Medbury School grew out of the expansion of Christ’s College in the post World War I period and the need for another preparatory boarding school in Christchurch. Eric J. Chennells, an old boy of Wanganui Collegiate and senior assistant at Waihi School in South Canterbury, was approached by Rev. Crosse, headmaster of Christ’s College to establish such a school.

Considerable thought and planning went into the development of the new school. There was competition from two other preparatory schools in Christchurch so it would have to offer attractive advantages if it were to succeed. Several prospective properties - in Riccarton, Glandovey Road, Ilam Road and Papanui - were looked at and rejected in favour of 141 (later 109) Clyde Road.

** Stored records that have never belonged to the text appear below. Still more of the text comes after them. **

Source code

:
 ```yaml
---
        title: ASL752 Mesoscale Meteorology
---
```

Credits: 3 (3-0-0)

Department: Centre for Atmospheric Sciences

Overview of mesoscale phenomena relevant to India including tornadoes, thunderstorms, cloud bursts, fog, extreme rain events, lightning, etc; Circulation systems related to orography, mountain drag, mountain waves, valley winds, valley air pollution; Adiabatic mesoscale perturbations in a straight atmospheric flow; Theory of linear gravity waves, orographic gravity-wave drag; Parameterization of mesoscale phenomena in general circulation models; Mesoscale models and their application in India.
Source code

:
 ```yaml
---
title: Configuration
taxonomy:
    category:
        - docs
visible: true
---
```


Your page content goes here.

This 3/4 acre block was part of land originally owned by A.R. Creyke who had married the widow of James Watts-Russell, owner of Ilam farm. "Ripsford", the large house on the property, was built about the turn of the century for Mrs T.A. Ballantyne and was later occupied by Wilfrid Hall, son of Sir John, the Burbury family and in 1922 was rented by the Maling family and for sale at £5000. The house had been designed by Mrs Ballantyne’s son R.A. Ballantyne who, together with Frederick Strouts and W.A.P. Clarkson, designed many large houses (e.g. Campion Hall) and commercial buildings in Christchurch.

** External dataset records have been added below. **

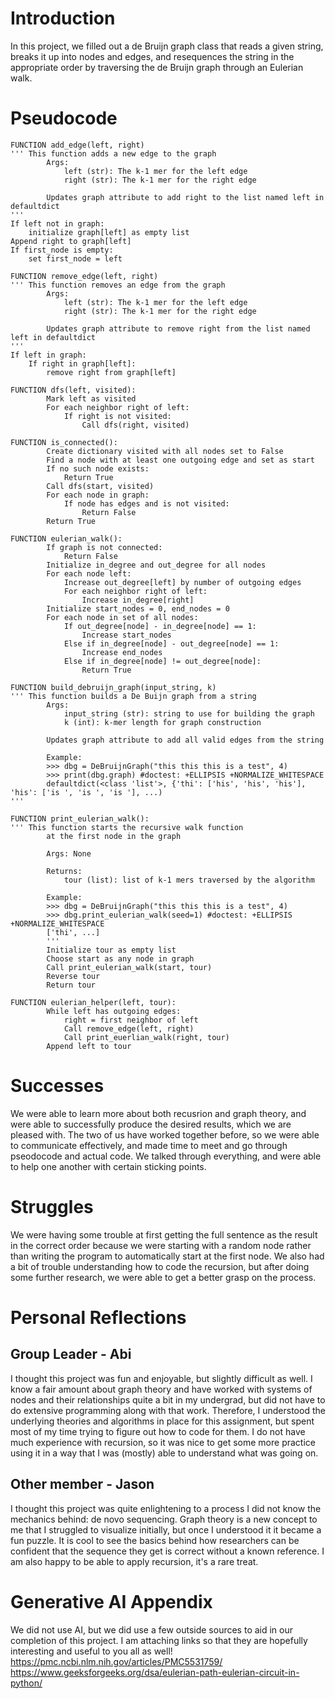 # Introduction
In this project, we filled out a de Bruijn graph class that reads a given string, breaks it up into nodes and edges, and 
resequences the string in the appropriate order by traversing the de Bruijn graph through an Eulerian walk. 

# Pseudocode

```
FUNCTION add_edge(left, right)
''' This function adds a new edge to the graph
        Args:
            left (str): The k-1 mer for the left edge
            right (str): The k-1 mer for the right edge

        Updates graph attribute to add right to the list named left in defaultdict   
'''
If left not in graph:
    initialize graph[left] as empty list
Append right to graph[left]
If first_node is empty:
    set first_node = left
```
```
FUNCTION remove_edge(left, right)
''' This function removes an edge from the graph
        Args:
            left (str): The k-1 mer for the left edge
            right (str): The k-1 mer for the right edge

        Updates graph attribute to remove right from the list named left in defaultdict
'''
If left in graph:
    If right in graph[left]:
        remove right from graph[left]
```
```
FUNCTION dfs(left, visited):
        Mark left as visited
        For each neighbor right of left:
            If right is not visited:
                Call dfs(right, visited)
```
```
FUNCTION is_connected():
        Create dictionary visited with all nodes set to False
        Find a node with at least one outgoing edge and set as start
        If no such node exists:
            Return True
        Call dfs(start, visited)
        For each node in graph:
            If node has edges and is not visited:
                Return False
        Return True
```
```
FUNCTION eulerian_walk():
        If graph is not connected:
            Return False
        Initialize in_degree and out_degree for all nodes
        For each node left:
            Increase out_degree[left] by number of outgoing edges
            For each neighbor right of left:
                Increase in_degree[right]
        Initialize start_nodes = 0, end_nodes = 0
        For each node in set of all nodes:
            If out_degree[node] - in_degree[node] == 1:
                Increase start_nodes
            Else if in_degree[node] - out_degree[node] == 1:
                Increase end_nodes
            Else if in_degree[node] != out_degree[node]:
                Return True
```
```
FUNCTION build_debruijn_graph(input_string, k)
''' This function builds a De Buijn graph from a string
        Args:
            input_string (str): string to use for building the graph
            k (int): k-mer length for graph construction

        Updates graph attribute to add all valid edges from the string
        
        Example:
        >>> dbg = DeBruijnGraph("this this this is a test", 4)
        >>> print(dbg.graph) #doctest: +ELLIPSIS +NORMALIZE_WHITESPACE
        defaultdict(<class 'list'>, {'thi': ['his', 'his', 'his'], 'his': ['is ', 'is ', 'is '], ...)
'''
```
```
FUNCTION print_eulerian_walk():
''' This function starts the recursive walk function
        at the first node in the graph
        
        Args: None
        
        Returns:
            tour (list): list of k-1 mers traversed by the algorithm
        
        Example:
        >>> dbg = DeBruijnGraph("this this this is a test", 4)
        >>> dbg.print_eulerian_walk(seed=1) #doctest: +ELLIPSIS +NORMALIZE_WHITESPACE
        ['thi', ...]
        '''
        Initialize tour as empty list
        Choose start as any node in graph
        Call print_eulerian_walk(start, tour)
        Reverse tour
        Return tour
```
```
FUNCTION eulerian_helper(left, tour):
        While left has outgoing edges:
            right = first neighbor of left
            Call remove_edge(left, right)
            Call print_euerlian_walk(right, tour)
        Append left to tour
```

# Successes
We were able to learn more about both recusrion and graph theory, and were able to successfully produce the desired results, which we are pleased with. The two of us have worked together before, so we were able to communicate effectively, and made time to meet and go through pseodocode and actual code. We talked through everything, and were able to help one another with certain sticking points. 

# Struggles
We were having some trouble at first getting the full sentence as the result in the correct order because we were starting with a random node rather than writing the program to automatically start at the first node. We also had a bit of trouble understanding how to code the recursion, but after doing some further research, we were able to get a better grasp on the process. 

# Personal Reflections
## Group Leader - Abi
I thought this project was fun and enjoyable, but slightly difficult as well. I know a fair amount about graph theory and have worked with systems of nodes and their relationships quite a bit in my undergrad, but did not have to do extensive programming along with that work. Therefore, I understood the underlying theories and algorithms in place for this assignment, but spent most of my time trying to figure out how to code for them. I do not have much experience with recursion, so it was nice to get some more practice using it in a way that I was (mostly) able to understand what was going on. 

## Other member - Jason
I thought this project was quite enlightening to a process I did not know the mechanics behind: de novo sequencing. Graph theory is a new concept to me that I struggled to visualize initially, but once I understood it it became a fun puzzle. It is cool to see the basics behind how researchers can be confident that the sequence they get is correct without a known reference. I am also happy to be able to apply recursion, it's a rare treat.

# Generative AI Appendix
We did not use AI, but we did use a few outside sources to aid in our completion of this project. I am attaching links so that they are hopefully interesting and useful to you all as well!
https://pmc.ncbi.nlm.nih.gov/articles/PMC5531759/
https://www.geeksforgeeks.org/dsa/eulerian-path-eulerian-circuit-in-python/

The Hall family had called the house "Rua-taniwha" -- grave or hole of the water monsters -- in reference to the many water wheels then operating in the Waimairi Stream. E.R. Burbury had renamed it "Ripsford" after his family’s church in Worcestershire. "Medbury" was chosen as the name of the school as it was the name of Mrs Chennell’s family home in Sutton, Surrey.

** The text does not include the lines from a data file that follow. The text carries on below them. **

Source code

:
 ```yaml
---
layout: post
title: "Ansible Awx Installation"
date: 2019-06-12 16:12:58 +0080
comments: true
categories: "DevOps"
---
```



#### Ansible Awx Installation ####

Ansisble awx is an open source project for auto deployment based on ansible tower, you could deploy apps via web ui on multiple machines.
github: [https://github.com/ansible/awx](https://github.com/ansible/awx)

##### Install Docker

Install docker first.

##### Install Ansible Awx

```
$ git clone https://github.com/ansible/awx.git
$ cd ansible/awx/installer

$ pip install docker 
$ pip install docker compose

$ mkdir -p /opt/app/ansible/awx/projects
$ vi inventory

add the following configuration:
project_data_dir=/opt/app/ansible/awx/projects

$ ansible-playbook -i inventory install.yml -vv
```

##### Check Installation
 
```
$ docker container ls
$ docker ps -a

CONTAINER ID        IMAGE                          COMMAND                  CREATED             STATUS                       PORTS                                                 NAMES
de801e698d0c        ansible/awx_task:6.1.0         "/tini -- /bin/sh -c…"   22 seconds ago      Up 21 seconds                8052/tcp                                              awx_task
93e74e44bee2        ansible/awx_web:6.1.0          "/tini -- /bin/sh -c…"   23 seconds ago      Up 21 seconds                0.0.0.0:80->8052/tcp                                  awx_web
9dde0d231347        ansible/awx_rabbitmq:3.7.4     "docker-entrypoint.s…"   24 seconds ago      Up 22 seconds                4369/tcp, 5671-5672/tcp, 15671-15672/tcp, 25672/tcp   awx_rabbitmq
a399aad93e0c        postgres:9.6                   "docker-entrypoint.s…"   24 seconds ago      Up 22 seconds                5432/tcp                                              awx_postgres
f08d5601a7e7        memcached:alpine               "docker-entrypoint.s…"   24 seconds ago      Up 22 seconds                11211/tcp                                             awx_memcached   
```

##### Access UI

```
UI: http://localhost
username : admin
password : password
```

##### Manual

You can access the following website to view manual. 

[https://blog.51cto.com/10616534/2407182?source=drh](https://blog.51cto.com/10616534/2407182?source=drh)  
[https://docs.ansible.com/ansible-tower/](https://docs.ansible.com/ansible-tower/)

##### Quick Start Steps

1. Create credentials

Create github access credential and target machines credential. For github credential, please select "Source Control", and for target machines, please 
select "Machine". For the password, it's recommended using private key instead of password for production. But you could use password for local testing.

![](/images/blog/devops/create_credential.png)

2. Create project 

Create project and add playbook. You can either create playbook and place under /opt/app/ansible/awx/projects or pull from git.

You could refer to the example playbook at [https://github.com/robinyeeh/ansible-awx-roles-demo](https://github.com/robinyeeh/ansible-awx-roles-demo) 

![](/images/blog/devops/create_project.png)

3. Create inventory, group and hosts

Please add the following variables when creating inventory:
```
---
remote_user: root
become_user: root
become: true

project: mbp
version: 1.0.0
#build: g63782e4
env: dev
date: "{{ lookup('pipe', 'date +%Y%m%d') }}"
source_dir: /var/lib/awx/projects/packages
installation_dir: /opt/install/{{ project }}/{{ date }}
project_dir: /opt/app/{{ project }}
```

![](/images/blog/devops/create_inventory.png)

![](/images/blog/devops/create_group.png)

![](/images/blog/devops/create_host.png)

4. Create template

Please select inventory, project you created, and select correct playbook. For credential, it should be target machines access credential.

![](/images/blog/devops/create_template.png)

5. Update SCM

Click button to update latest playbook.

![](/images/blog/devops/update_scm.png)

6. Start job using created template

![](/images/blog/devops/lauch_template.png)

It was at first thought -- wrongly, it turned out -- the house would be large enough to accommodate a small school. The stable and outhouses could be used, also the garden, orchard, tennis court, plus the two horse paddocks would become playing fields. The school would be on the rural fringe of the city with not a house facing the Clyde Road or Creyke Road boundaries of the school. Sheep grazed on the open fields nearby. Hamilton Avenue ran for only a hundred yards or so off Clyde Road and a potato field lay between it and the old St Barnabas Church Sunday School room (demolished 1967) and the single country-style store at the intersection of Fendalton and Clyde Roads. Across the Waimairi Stream in Clyde Road was the old and unoccupied vicarage, to be burnt down in 1923. (At one stage Sir Charles Bowen of Milford Farm, whose house was at the end of the present Otara Street, had set aside 5 acres of glebe land in Clyde Road for a church, but this idea had been rejected as the area was thought to be too far away from settlement), However even though there were no kerbs and gutters in Clyde Road itself, by 1922 the road to the intersection of Clyde and Fendalton Roads had been developed with the terminus of the tram service located there.

Mr. Chennells spent considerable time advertising and promoting the new school, but this was not altogether successful, the school opened on 1st February 1923 with only 9 pupils: 6 boarders and 3 day boys, only one of whom was from Fendalton. This was T.A. Gresson whose family lived in Burnside Road. Growth of the school was rapid however, with the roll at nearly 50 by 1925. The thousandth boy to pass through the school was enrolled in May 1963.

For the first 33 years Medbury was privately owned. When Mr Chennells retired and disposed of the school property in 1955, the trust board representing debenture holders, parents and old boys of the school took over its ownership and management. The Chennells continued to live in Medbury Cottage, built in the south east corner of the grounds.

The school is now planning for its 75th Jubilee in 1998. Expansion has been constant over the years with a major building exercise in 1994 extending the school further along Creyke Road.